Exercise objective
Copy out all the lines of the data that hold the word "have".

Data under study
Content starts

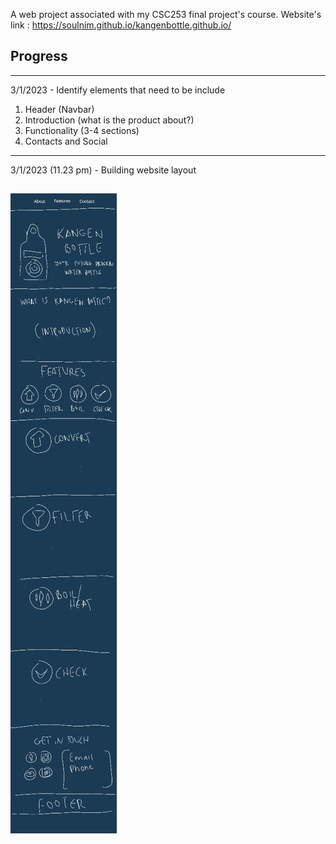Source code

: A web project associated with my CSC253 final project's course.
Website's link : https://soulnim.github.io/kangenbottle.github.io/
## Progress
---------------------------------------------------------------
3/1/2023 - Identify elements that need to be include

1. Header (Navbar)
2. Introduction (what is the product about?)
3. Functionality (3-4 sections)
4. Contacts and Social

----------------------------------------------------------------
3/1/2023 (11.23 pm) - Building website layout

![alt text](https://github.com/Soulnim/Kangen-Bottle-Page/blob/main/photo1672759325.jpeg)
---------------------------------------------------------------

Content ends
Content starts

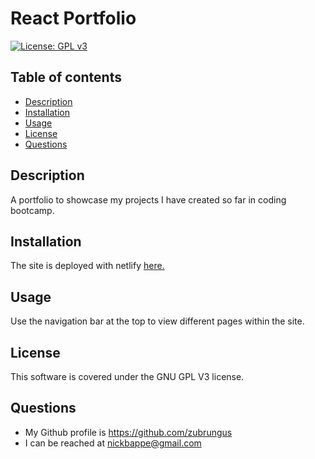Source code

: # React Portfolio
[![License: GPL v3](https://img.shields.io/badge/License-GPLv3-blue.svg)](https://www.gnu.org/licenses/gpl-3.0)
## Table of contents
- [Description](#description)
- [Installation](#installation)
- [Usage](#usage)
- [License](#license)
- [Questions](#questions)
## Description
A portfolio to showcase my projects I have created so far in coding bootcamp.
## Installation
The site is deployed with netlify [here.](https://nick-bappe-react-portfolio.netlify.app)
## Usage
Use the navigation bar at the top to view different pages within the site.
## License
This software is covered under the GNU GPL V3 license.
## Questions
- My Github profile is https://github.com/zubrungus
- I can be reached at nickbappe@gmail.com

Content ends
Content starts

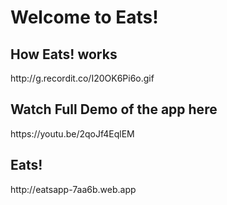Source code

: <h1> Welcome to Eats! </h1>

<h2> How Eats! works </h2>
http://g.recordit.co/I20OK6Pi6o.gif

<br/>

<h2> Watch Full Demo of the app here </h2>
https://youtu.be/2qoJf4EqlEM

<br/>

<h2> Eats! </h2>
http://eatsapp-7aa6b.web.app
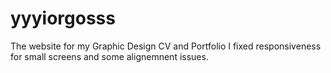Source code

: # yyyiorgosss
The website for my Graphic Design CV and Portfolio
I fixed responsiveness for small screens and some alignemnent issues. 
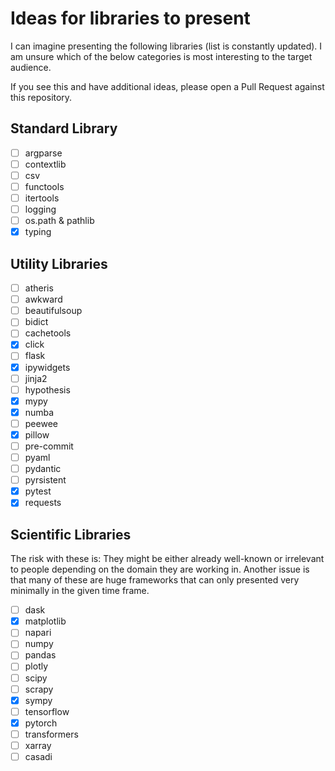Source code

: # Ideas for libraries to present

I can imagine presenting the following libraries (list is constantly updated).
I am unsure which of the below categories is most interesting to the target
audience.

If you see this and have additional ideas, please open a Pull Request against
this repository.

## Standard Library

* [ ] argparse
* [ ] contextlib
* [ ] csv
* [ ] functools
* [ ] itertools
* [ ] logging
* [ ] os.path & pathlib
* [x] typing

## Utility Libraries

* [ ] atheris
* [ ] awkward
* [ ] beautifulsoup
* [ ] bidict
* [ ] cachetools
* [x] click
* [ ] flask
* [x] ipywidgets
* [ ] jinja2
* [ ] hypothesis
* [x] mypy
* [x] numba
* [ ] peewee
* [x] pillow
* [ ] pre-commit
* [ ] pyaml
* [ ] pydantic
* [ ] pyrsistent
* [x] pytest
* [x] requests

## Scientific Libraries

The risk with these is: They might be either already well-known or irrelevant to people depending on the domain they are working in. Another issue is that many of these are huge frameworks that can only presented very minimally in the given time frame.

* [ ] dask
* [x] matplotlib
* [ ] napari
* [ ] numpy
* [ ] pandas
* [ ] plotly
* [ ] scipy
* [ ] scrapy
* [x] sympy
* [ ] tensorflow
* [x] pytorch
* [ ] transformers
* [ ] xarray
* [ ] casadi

Content ends

Answer to this exercise
A portfolio to showcase my projects I have created so far in coding bootcamp.
If you see this and have additional ideas, please open a Pull Request against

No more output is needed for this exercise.